Today I’ve run into a sort of theme. It started innocently enough by an internet troll trying to sell me some multilevel supplement that “will change my life”. I was feeling somewhat adventurous so I responded, mostly to her marketing technique of trolling her friends’ facebook friends and hoping for a bite, and we got into a bit of a conversation about “what’s best for me.” I finally told her sorry, I can’t do her supplement because I’m doing chemo, and she responded with a list of people she knows who have died of cancer, and how it only affects the strongest people, etc etc etc. Her logic was way off, and I’m sure her intentions were kind, but nevertheless, it was one of a thousand things people have said to me that just make me shake my head.
This morning my friend came over and I told her about this blog. I told her about my fears of it not being “ready” or “perfect” and she said to me “Teri – people like raw. They like refreshing. They like you. You’re funny. You’re real. You’re honest. You just have to speak your mind, and if it pisses some people off, then so be it. But people need to hear about your journey. Because sooner or later they will be there too, and they will realize that they feel the same way.”
What I found today, after posting about said internet troll, was yes, some people really get it. But many don’t. Lots of people want to “look for the best” and “she didn’t mean to piss you off” and “nobody knows what to say” and “shake it off.” These are valid points if I were actually upset or pissed off or hurt by what she said. But to be honest, I was trying to raise awareness of general dumbassery, because I had a perfect specimen in hand of someone who I didn’t know, I didn’t care about, and I didn’t have to worry about her feelings by outing her.

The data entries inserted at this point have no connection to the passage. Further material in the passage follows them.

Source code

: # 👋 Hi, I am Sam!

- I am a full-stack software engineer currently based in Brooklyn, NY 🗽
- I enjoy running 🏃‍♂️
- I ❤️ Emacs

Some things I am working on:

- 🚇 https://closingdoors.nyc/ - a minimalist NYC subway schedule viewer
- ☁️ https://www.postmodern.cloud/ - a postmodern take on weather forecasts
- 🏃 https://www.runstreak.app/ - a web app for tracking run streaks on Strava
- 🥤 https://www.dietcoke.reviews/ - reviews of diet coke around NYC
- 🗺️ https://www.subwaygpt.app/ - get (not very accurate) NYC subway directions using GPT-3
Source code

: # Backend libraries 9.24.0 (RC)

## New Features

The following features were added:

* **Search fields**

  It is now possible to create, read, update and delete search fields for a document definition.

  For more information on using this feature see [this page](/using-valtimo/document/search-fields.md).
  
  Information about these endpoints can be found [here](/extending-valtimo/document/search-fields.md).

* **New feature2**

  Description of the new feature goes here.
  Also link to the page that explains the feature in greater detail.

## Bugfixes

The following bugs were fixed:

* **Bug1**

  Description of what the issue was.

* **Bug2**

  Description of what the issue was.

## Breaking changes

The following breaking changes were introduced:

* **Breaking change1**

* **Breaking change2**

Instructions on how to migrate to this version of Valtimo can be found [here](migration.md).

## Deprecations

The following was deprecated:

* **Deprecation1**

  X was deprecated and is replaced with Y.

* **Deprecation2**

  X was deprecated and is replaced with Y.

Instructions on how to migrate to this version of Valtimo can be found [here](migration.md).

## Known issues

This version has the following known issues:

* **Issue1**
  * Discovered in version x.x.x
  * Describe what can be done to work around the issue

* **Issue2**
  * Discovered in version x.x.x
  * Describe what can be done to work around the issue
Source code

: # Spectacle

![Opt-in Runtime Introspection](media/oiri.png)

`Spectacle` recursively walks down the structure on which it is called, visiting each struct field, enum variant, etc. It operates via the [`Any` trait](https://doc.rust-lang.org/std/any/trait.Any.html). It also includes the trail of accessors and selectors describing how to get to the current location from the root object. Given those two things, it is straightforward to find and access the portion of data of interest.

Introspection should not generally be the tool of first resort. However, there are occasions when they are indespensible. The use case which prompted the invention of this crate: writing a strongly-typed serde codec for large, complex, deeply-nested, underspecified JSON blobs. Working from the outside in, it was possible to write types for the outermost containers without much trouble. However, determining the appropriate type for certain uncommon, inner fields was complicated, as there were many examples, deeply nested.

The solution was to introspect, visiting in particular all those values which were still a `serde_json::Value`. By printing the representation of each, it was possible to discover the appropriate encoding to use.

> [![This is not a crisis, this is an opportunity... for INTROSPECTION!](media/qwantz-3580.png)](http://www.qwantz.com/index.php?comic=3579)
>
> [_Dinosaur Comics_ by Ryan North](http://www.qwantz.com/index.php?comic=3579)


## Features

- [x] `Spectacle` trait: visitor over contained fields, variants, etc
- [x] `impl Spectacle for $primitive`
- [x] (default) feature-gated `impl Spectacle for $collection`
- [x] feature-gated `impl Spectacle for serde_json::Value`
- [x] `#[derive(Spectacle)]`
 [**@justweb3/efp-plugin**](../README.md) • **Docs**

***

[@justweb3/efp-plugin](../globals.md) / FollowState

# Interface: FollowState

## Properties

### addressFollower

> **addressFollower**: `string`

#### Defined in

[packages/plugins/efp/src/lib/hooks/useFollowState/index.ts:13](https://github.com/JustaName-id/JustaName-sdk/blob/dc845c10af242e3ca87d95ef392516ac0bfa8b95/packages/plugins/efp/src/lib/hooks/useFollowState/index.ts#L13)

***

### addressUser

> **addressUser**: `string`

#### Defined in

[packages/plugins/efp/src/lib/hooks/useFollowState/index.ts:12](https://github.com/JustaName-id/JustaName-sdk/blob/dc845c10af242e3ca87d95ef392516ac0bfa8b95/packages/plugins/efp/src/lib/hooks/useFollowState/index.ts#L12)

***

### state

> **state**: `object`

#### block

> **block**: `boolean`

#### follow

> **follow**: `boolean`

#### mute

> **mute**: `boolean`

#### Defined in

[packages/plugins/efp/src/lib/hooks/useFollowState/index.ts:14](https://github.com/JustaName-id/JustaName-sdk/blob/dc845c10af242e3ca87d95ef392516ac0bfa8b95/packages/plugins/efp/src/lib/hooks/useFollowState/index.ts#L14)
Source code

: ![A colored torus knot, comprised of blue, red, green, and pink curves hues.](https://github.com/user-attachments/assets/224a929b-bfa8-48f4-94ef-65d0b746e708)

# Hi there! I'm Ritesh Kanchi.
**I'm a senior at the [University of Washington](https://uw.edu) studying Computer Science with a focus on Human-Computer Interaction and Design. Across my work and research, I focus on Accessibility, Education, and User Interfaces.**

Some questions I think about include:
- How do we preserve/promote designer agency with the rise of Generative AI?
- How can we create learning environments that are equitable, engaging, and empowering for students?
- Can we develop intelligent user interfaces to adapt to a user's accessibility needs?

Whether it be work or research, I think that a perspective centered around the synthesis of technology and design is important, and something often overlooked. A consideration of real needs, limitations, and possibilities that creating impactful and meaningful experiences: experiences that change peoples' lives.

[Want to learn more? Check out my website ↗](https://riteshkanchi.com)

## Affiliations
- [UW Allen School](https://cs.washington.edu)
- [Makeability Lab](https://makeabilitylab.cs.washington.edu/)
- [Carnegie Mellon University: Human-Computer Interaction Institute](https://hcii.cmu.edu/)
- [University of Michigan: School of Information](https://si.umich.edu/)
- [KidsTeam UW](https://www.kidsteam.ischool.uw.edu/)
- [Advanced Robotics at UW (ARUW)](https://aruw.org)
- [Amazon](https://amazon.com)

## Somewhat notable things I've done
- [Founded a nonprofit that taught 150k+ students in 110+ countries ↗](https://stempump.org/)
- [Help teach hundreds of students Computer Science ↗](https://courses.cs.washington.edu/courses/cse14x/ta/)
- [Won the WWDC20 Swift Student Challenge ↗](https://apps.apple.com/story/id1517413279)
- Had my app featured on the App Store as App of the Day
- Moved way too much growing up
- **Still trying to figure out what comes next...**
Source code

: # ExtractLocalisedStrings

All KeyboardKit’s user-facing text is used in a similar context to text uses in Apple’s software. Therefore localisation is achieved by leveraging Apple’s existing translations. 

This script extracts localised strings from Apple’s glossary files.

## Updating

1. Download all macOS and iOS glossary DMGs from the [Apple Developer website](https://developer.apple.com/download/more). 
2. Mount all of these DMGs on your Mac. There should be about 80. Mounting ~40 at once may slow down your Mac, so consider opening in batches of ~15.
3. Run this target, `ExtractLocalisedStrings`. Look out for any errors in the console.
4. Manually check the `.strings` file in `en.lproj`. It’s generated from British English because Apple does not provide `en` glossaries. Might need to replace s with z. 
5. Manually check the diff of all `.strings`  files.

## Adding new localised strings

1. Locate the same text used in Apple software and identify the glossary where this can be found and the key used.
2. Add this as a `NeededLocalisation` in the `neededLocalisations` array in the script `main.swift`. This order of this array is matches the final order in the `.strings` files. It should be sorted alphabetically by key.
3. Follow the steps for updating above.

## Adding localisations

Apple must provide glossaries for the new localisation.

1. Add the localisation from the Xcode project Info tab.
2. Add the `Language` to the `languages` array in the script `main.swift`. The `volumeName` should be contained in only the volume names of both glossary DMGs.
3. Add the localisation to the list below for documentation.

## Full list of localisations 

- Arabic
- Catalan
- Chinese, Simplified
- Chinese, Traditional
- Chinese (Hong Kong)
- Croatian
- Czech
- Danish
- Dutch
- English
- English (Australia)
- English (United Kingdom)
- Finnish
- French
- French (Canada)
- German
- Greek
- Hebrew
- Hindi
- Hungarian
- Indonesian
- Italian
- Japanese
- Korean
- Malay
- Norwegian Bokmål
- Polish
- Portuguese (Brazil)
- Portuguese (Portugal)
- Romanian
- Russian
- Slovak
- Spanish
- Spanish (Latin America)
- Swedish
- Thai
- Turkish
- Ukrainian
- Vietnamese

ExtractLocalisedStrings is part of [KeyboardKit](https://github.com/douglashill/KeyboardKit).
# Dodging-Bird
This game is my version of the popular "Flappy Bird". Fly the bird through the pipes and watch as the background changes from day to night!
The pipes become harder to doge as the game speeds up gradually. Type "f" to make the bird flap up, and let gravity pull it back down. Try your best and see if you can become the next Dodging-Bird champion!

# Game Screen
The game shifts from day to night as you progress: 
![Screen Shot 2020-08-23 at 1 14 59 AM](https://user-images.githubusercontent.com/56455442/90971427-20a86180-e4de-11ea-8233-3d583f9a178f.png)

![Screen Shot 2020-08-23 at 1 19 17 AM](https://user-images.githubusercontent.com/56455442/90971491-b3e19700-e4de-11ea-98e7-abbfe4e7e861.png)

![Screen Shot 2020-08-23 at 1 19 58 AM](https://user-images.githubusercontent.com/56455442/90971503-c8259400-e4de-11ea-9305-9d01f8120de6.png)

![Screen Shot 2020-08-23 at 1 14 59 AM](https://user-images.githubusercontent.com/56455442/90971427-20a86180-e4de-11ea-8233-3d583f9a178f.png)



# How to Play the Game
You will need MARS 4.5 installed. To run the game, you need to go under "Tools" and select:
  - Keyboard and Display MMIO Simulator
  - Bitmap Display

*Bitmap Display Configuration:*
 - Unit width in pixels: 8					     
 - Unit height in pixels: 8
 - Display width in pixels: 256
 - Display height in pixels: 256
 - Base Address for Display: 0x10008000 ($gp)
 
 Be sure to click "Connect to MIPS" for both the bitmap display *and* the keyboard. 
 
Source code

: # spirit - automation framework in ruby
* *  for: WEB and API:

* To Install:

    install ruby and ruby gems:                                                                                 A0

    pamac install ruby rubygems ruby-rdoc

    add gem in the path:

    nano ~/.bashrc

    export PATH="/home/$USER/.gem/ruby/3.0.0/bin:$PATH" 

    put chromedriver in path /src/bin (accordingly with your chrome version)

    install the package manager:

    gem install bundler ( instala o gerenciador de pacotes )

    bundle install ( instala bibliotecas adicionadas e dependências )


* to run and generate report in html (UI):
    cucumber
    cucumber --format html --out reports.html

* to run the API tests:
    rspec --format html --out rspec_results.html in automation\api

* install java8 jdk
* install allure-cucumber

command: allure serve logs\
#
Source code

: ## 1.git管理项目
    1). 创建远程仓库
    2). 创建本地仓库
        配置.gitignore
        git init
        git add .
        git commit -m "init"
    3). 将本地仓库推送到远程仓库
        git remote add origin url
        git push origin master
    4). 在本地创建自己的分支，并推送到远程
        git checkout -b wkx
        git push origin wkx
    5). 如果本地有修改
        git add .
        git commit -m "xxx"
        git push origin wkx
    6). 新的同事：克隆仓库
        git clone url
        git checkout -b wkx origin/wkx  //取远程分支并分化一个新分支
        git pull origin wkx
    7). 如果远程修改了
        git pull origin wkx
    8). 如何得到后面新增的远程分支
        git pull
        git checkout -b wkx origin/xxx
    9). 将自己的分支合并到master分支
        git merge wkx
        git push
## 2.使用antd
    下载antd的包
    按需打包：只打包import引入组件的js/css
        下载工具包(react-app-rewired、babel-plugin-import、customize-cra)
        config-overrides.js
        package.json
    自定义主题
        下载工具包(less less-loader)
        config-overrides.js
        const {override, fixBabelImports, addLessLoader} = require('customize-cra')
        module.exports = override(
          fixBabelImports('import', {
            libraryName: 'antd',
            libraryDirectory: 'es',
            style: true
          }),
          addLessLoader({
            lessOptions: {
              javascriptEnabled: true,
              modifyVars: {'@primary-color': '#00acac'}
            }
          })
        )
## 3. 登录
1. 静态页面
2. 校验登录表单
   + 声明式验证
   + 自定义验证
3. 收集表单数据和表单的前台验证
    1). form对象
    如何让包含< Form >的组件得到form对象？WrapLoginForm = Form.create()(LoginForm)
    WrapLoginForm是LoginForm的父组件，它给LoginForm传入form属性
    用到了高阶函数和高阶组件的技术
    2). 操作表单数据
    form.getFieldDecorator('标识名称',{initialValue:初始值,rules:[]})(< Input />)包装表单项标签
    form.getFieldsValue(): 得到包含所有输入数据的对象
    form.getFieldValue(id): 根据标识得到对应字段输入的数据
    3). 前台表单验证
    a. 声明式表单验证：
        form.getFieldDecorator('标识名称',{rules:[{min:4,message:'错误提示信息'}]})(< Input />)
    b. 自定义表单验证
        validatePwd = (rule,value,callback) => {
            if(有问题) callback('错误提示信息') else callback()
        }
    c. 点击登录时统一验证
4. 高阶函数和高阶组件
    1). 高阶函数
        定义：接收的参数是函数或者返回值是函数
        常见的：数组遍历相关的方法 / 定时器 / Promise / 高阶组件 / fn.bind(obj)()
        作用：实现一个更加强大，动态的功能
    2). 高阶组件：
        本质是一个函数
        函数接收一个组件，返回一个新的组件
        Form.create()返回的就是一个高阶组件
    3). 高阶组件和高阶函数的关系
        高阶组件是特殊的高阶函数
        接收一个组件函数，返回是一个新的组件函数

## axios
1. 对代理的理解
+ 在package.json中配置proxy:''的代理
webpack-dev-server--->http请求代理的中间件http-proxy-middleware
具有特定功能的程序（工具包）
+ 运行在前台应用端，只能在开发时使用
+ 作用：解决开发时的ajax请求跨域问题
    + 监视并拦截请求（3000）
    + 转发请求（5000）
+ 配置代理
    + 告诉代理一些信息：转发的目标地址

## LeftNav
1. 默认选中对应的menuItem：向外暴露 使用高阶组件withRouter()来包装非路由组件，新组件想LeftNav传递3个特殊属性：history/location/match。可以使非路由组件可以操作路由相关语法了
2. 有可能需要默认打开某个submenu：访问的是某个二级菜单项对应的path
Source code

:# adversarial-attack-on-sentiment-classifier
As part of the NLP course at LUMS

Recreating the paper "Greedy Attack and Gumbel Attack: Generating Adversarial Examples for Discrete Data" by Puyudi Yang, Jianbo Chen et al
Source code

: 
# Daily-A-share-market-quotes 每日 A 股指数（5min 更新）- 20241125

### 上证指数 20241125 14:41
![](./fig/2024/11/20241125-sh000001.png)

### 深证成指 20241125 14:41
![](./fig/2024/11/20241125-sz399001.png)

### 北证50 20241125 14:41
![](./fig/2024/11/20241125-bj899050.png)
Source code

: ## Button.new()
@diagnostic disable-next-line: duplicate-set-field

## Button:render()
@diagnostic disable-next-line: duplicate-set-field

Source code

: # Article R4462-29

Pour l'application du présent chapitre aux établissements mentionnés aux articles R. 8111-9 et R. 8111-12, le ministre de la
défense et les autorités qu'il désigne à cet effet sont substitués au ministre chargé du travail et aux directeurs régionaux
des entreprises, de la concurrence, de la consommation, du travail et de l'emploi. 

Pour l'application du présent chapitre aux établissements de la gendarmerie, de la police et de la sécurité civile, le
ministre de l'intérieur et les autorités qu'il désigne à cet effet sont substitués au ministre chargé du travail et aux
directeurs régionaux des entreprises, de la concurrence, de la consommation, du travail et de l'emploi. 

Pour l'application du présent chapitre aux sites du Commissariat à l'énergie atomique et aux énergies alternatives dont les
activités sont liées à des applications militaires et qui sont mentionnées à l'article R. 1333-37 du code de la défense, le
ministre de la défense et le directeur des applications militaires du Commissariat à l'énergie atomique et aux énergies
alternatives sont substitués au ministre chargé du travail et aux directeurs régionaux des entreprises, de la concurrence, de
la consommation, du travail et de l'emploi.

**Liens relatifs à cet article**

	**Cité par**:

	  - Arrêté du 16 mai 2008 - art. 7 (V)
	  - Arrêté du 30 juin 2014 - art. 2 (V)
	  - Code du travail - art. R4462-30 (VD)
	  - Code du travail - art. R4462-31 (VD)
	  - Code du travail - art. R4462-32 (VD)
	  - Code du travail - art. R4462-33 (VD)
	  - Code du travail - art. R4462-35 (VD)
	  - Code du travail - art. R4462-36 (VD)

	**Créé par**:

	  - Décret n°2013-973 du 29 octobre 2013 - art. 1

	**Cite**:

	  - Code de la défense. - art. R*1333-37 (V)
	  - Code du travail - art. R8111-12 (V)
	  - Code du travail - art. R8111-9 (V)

People say the stupidest things. I am not an exception. I remember one time being in Costco and seeing an old friend who’s mom had just passed away. At the moment I was jumping on mattresses trying to figure out which one to buy for my kids. I made an extremely unhelpful, horrible, inappropriate comment about maybe jumping on mattresses would help. I can hear you cringing from here. It was horrible. Possibly the worst timed, disgustingly insensitive thing I have ever said to someone. As soon as I said it I felt sick to my stomach. So I understand what it feels like to say stupid things, to not know what to say, to be completely ill equipped in a momentary situation.
The thing everyone needs to remember, at least when dealing with me, is that I’m still me. I may look different, my diagnosis may scare you, you may be afraid of upsetting me or pissing me off, but chances are good that an inappropriate or funny comment will fly better than a tilted head “thinking about you”. I bumped into my friend Ian at Starbucks the other day and he looked at me and said “Jesus, Teri, you could have just used a regular scarf – you didn’t have to use the bloody tablecloth.” My other friend Tania, when I posted my bald picture on Facebook, replied with something like “wow, you coulda given a heads up that was coming before scaring the shit out of us on our newsfeed”. My friend Lisa, when I asked about what to do in my downtime, suggested I pull out the porn. It’s the not so thought out, hilariously inappropriate that makes me feel like ME. The guffaw moments. Say something you would have said to me before cancer came along as the no fun police. I spend enough time worrying that I have had my identity stolen. Help me to remember what I find funny.
And go get a mammogram.
-*by the way – about 6 months later I bumped into the same friend at Costco and the first thing I did was apologize for my horrible words. She forgave me. That’s ok too – if you’ve said something dumb, or worse, fallen out of touch because you don’t know what to say, I’ll forgive you when we see each other again. As long as you don’t give me the tilted head pity party. That’s not ok.